- What to work on -
Please set down each line of the data again, unchanged.
Data for this task section start
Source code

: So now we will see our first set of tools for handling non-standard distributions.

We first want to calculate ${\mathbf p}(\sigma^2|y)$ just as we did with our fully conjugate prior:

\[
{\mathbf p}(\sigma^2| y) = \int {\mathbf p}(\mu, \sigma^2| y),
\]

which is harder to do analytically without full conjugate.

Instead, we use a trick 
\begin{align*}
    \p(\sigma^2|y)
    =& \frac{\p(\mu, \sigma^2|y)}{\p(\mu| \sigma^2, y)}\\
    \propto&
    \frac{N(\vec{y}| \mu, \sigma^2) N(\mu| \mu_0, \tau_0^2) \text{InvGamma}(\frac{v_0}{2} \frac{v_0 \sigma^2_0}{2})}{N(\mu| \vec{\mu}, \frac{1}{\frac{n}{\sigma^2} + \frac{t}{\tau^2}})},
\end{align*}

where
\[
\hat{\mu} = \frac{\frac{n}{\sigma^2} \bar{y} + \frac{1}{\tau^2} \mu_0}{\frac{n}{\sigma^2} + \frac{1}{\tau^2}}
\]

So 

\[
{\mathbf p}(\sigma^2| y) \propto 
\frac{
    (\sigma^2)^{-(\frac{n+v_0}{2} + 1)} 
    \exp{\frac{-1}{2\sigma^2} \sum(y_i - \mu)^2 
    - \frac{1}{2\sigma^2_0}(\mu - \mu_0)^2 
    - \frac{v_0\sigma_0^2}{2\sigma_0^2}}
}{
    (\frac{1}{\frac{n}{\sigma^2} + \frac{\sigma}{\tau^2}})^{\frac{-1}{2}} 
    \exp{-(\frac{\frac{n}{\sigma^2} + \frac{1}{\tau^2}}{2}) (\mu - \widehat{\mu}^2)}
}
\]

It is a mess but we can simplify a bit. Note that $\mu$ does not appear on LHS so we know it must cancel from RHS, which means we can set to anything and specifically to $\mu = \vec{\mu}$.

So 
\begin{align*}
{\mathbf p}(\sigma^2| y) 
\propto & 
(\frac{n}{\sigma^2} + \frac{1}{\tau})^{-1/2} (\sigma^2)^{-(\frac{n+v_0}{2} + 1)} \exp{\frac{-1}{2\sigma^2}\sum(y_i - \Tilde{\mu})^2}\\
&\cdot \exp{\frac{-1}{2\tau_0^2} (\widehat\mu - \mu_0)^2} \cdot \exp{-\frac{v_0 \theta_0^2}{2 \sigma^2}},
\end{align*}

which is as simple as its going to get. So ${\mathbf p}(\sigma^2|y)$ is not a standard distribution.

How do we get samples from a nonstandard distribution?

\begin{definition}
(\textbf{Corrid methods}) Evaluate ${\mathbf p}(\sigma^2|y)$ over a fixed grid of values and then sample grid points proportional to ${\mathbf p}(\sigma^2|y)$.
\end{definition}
Data for this task section end
- Response to the exercise -
Source code

: So now we will see our first set of tools for handling non-standard distributions.

We first want to calculate ${\mathbf p}(\sigma^2|y)$ just as we did with our fully conjugate prior:

\[
{\mathbf p}(\sigma^2| y) = \int {\mathbf p}(\mu, \sigma^2| y),
\]

which is harder to do analytically without full conjugate.

Instead, we use a trick 
\begin{align*}
    \p(\sigma^2|y)
    =& \frac{\p(\mu, \sigma^2|y)}{\p(\mu| \sigma^2, y)}\\
    \propto&
    \frac{N(\vec{y}| \mu, \sigma^2) N(\mu| \mu_0, \tau_0^2) \text{InvGamma}(\frac{v_0}{2} \frac{v_0 \sigma^2_0}{2})}{N(\mu| \vec{\mu}, \frac{1}{\frac{n}{\sigma^2} + \frac{t}{\tau^2}})},
\end{align*}

where
\[
\hat{\mu} = \frac{\frac{n}{\sigma^2} \bar{y} + \frac{1}{\tau^2} \mu_0}{\frac{n}{\sigma^2} + \frac{1}{\tau^2}}
\]

So 

\[
{\mathbf p}(\sigma^2| y) \propto 
\frac{
    (\sigma^2)^{-(\frac{n+v_0}{2} + 1)} 
    \exp{\frac{-1}{2\sigma^2} \sum(y_i - \mu)^2 
    - \frac{1}{2\sigma^2_0}(\mu - \mu_0)^2 
    - \frac{v_0\sigma_0^2}{2\sigma_0^2}}
}{
    (\frac{1}{\frac{n}{\sigma^2} + \frac{\sigma}{\tau^2}})^{\frac{-1}{2}} 
    \exp{-(\frac{\frac{n}{\sigma^2} + \frac{1}{\tau^2}}{2}) (\mu - \widehat{\mu}^2)}
}
\]

It is a mess but we can simplify a bit. Note that $\mu$ does not appear on LHS so we know it must cancel from RHS, which means we can set to anything and specifically to $\mu = \vec{\mu}$.

So 
\begin{align*}
{\mathbf p}(\sigma^2| y) 
\propto & 
(\frac{n}{\sigma^2} + \frac{1}{\tau})^{-1/2} (\sigma^2)^{-(\frac{n+v_0}{2} + 1)} \exp{\frac{-1}{2\sigma^2}\sum(y_i - \Tilde{\mu})^2}\\
&\cdot \exp{\frac{-1}{2\tau_0^2} (\widehat\mu - \mu_0)^2} \cdot \exp{-\frac{v_0 \theta_0^2}{2 \sigma^2}},
\end{align*}

which is as simple as its going to get. So ${\mathbf p}(\sigma^2|y)$ is not a standard distribution.

How do we get samples from a nonstandard distribution?

\begin{definition}
(\textbf{Corrid methods}) Evaluate ${\mathbf p}(\sigma^2|y)$ over a fixed grid of values and then sample grid points proportional to ${\mathbf p}(\sigma^2|y)$.
\end{definition}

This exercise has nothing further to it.